How it works

This page is for anyone, with no code and no jargon. If you want the precise mechanics, the Concepts section goes deeper, and Build is for developers.

The problem

When you send money on most blockchains, two things become public forever: how much you sent, and who you sent it to. Anyone can look up your address and see your whole history. They can read your balance, watch your salary arrive, and follow every payment you make. Trading bots use this to get ahead of you. It is the equivalent of every bank transfer you ever make being printed in the newspaper, with your name on it.

The idea

Protocol15 closes that gap. You keep using a normal wallet and make a normal transfer, but you flip on Blind Mode first. With Blind Mode on, two things stay hidden:

  • The amount. Outsiders cannot see how much moved.
  • The recipient. Outsiders cannot see who received it.

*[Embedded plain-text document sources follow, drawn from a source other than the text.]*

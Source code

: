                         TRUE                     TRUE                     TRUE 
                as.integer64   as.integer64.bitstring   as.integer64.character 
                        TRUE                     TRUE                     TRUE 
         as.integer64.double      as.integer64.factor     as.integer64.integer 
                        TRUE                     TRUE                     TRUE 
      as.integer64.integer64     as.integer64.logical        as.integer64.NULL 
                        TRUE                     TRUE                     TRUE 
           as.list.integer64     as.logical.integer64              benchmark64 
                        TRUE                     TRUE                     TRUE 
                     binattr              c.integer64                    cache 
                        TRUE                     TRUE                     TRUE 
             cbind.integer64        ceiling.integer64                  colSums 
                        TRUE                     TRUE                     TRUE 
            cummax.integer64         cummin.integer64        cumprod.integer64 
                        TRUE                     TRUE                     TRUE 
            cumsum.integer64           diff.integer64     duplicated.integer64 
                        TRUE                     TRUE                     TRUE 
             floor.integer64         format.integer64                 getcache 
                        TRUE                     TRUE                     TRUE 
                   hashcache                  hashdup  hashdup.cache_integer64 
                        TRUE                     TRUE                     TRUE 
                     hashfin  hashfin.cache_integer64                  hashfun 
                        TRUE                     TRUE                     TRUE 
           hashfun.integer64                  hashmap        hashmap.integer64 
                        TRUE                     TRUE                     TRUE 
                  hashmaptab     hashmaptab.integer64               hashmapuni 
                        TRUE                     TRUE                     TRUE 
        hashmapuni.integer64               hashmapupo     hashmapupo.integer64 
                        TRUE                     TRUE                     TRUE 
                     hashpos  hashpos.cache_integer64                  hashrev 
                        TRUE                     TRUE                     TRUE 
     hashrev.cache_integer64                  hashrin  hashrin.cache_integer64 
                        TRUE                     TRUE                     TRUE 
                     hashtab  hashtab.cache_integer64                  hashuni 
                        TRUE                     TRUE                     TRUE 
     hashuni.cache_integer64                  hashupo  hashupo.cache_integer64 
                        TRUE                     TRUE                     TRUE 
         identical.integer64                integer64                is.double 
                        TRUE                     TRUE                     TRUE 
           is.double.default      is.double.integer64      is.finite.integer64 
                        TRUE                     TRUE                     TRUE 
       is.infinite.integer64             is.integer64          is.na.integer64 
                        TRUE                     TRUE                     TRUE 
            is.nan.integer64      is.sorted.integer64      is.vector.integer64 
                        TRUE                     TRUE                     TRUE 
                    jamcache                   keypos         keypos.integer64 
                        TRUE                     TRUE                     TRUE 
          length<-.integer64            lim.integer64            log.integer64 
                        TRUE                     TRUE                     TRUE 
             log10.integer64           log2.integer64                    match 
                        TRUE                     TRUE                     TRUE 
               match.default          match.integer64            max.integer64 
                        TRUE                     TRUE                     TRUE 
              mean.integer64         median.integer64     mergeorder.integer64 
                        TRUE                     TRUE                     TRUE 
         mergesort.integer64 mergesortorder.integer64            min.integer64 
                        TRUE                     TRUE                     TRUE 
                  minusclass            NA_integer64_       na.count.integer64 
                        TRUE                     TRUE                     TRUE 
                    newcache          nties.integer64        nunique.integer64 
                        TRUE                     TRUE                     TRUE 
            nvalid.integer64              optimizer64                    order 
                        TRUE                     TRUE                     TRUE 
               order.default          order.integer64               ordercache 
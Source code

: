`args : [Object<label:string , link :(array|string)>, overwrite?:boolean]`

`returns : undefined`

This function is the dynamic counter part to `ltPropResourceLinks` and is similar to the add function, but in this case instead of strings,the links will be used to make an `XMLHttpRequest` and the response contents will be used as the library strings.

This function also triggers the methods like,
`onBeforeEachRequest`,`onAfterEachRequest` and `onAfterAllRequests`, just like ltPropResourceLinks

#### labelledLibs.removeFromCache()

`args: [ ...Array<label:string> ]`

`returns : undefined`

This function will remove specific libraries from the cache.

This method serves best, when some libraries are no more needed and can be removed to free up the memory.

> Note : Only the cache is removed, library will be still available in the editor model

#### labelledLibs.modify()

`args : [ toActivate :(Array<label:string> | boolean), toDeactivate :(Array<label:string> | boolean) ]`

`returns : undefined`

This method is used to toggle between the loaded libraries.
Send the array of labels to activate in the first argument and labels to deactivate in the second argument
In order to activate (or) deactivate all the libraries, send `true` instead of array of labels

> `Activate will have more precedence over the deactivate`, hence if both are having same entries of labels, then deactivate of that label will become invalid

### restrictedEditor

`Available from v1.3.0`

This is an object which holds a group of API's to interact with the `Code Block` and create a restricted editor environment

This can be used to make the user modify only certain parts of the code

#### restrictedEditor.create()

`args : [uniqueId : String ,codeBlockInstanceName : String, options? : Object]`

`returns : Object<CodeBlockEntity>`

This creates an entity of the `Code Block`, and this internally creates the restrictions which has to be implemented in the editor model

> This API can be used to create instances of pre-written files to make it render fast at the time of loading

Everyone can still see that a Protocol15 transfer happened. They just cannot read the contents. The name comes from the eye's blind spot: a small patch where you genuinely see nothing, even though the thing is right there.

What it feels like to use

Inside the app there are two clearly labelled layers:

  • Normal is your ordinary public wallet, exactly as before.
  • Private is the hidden layer: one private balance you can send from, receive into, and cash back out.

You cross between them on purpose. "Make private" moves some funds into the private layer. "Withdraw" moves them back to public. Those two crossings are the only public moments. Everything you do while inside the private layer is hidden.

Sending privately takes two quick approvals in your wallet, and it confirms in seconds. There is no separate app to deposit into, no bridge, and no waiting period.

How you receive

You have a single shareable address, like a username for payments. When someone pays you, the money does not actually land on that address. Your wallet quietly works out a fresh, one-time location for each payment that only you can open. So two payments to you look completely unrelated to anyone watching, and none of them point back to your public identity. Your wallet finds these payments for you automatically.

One important consequence: because only you can open a payment, payments are final. Nobody can reverse one, and sending to a wrong address means the funds are gone, the same as cash. Double-check the address.

Private, but not a black box

Hidden by default does not mean impossible to audit. If you ever need to prove what you did, to an accountant, an auditor, or a counterparty, you can hand that one person a key that reveals exactly what you choose, and nothing more. You stay in control of who sees what. Nobody can force their way in.

In one sentence

You send and receive normally, the amount and the recipient stay private, payments settle in seconds, and you can selectively prove the details later if you ever need to.